## DATA FOR THIS EXERCISE
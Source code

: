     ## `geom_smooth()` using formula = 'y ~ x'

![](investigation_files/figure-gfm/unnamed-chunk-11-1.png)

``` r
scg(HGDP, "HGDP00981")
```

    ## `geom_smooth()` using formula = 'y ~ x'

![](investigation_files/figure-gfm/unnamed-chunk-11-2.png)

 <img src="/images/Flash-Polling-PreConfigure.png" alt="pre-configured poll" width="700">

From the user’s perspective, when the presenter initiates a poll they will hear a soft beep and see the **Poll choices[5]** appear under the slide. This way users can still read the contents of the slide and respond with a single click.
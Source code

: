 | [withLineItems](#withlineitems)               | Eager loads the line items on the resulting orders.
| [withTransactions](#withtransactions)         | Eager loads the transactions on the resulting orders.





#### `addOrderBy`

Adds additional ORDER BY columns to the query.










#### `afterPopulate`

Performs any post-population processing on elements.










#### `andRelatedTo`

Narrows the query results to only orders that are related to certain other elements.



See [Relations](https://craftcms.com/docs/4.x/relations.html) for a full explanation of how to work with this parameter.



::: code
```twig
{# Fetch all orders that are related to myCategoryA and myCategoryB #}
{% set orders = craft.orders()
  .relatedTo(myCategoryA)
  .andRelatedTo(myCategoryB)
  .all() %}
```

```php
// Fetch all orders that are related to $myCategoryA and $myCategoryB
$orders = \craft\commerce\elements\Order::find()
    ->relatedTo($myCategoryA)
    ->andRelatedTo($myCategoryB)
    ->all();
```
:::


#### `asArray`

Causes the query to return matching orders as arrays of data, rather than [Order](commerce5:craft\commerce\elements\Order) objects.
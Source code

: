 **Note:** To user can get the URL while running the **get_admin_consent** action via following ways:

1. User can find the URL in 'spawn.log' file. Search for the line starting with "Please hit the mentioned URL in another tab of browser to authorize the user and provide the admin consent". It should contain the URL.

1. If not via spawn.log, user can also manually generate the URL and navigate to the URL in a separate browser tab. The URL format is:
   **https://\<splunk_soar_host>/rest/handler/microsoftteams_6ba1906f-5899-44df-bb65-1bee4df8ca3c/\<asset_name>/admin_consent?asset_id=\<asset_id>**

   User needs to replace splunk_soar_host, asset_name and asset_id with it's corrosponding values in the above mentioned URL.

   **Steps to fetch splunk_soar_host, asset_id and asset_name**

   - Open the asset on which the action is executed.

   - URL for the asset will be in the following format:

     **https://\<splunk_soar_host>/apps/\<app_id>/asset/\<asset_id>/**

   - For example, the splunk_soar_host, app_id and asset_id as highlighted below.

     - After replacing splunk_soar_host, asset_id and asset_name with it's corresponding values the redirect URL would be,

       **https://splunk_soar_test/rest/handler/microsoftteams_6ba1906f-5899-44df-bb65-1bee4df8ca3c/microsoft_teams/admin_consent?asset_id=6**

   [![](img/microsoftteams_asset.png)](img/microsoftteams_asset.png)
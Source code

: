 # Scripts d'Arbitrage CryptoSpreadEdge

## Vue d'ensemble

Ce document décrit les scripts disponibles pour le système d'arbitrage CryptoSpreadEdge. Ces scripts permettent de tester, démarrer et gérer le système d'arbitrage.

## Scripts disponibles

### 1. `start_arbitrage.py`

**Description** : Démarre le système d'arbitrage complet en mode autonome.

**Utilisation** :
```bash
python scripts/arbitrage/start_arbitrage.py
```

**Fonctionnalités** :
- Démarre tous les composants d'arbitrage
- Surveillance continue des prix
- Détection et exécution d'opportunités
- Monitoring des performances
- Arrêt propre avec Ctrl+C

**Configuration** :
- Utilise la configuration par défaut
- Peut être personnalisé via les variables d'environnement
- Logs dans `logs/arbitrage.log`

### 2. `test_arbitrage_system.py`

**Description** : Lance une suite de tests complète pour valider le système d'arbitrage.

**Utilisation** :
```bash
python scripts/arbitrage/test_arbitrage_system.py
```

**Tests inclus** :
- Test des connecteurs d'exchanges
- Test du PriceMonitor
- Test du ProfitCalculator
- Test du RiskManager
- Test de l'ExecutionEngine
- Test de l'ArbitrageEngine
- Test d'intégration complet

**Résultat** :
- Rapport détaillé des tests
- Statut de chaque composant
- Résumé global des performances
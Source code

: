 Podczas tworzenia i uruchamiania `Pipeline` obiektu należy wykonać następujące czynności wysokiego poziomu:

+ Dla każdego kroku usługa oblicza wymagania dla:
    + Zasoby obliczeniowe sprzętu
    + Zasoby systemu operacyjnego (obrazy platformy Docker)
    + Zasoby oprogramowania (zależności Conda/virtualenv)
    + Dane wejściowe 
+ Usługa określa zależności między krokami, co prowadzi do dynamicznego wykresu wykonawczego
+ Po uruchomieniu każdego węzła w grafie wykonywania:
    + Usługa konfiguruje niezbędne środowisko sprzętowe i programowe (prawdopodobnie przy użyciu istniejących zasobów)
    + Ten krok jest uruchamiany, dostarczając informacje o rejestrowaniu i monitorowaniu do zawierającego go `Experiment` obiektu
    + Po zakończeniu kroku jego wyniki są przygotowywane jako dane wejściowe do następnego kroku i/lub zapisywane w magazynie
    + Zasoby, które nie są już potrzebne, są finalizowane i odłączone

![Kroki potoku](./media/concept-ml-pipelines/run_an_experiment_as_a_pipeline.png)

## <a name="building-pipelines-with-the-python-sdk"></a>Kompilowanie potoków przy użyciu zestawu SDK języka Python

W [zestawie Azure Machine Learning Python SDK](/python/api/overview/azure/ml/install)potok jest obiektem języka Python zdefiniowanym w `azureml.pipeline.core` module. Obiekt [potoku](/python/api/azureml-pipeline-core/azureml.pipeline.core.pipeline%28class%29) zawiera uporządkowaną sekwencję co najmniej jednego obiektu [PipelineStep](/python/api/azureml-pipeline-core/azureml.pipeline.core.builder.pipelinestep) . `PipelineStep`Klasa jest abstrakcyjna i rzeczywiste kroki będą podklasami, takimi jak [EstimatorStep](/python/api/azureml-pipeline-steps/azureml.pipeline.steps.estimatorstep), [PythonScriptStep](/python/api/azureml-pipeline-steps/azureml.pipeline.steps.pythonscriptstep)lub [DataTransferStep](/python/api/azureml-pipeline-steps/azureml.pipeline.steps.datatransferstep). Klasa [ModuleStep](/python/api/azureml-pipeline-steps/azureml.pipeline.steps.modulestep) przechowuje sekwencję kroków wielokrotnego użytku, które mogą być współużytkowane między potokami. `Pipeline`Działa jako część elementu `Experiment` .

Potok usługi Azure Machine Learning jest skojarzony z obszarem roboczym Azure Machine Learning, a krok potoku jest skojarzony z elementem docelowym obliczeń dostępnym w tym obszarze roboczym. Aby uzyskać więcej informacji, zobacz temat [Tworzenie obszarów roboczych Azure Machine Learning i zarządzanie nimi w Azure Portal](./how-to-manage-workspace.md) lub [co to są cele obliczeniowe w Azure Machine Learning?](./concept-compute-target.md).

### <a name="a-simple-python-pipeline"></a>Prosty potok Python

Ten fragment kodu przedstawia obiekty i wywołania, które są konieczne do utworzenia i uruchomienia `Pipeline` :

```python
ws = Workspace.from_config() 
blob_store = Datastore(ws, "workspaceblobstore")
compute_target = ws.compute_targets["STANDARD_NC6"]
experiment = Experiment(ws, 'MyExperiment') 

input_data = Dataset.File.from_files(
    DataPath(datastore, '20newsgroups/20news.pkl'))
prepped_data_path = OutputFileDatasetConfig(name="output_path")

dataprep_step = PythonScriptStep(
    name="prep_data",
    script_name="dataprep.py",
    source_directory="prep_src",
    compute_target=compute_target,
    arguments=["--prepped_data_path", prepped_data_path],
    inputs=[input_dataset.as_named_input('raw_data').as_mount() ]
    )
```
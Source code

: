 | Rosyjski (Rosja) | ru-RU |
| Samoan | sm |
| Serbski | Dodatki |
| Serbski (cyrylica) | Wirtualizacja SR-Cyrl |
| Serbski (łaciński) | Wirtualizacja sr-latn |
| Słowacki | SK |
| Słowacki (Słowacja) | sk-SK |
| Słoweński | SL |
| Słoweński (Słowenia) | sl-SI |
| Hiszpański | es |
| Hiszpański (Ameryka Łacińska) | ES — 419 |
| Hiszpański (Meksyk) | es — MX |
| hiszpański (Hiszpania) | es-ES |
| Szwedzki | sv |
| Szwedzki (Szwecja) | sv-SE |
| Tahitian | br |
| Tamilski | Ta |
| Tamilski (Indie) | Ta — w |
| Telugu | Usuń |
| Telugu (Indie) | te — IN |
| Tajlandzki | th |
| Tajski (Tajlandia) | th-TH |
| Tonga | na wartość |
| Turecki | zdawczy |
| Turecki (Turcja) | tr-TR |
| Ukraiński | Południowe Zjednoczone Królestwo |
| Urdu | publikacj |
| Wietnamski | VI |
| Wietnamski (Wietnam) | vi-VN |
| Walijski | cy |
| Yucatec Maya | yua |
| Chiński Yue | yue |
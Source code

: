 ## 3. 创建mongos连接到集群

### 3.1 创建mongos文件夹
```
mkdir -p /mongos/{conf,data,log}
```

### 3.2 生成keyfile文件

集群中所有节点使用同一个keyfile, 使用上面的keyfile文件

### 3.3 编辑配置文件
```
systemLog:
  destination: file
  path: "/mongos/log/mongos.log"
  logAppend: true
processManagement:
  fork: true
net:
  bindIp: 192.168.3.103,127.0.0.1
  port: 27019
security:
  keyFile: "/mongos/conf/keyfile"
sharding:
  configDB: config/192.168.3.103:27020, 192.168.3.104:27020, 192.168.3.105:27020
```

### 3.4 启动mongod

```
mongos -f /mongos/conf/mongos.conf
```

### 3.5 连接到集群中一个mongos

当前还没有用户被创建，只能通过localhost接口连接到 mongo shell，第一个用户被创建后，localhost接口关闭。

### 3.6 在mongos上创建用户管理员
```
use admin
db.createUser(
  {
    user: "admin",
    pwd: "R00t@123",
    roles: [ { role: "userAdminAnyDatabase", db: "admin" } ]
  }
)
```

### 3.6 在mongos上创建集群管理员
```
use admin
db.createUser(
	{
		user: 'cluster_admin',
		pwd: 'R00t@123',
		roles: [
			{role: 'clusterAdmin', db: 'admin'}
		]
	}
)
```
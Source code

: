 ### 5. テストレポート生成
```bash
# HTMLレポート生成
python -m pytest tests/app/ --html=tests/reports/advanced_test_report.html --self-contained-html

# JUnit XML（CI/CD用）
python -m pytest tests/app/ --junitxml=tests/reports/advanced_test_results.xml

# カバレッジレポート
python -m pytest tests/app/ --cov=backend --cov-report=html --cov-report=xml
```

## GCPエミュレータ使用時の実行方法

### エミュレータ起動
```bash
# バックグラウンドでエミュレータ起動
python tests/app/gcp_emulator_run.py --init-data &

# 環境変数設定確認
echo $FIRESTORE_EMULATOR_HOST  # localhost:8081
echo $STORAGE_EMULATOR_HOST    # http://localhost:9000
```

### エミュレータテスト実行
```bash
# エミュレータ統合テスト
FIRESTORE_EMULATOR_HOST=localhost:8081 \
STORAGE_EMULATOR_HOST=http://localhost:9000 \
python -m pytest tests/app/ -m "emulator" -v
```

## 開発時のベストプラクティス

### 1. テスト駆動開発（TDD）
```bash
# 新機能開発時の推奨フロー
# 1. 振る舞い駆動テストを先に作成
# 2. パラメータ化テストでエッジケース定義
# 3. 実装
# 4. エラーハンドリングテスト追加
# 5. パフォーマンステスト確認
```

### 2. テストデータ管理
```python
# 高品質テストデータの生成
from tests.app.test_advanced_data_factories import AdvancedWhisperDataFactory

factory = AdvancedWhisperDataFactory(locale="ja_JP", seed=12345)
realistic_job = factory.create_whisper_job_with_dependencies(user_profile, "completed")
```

## INSTRUCTIONS FOR THE TASK
Count the lines in the records that contain the word "jako", and give only that number.

## TASK RESPONSE
2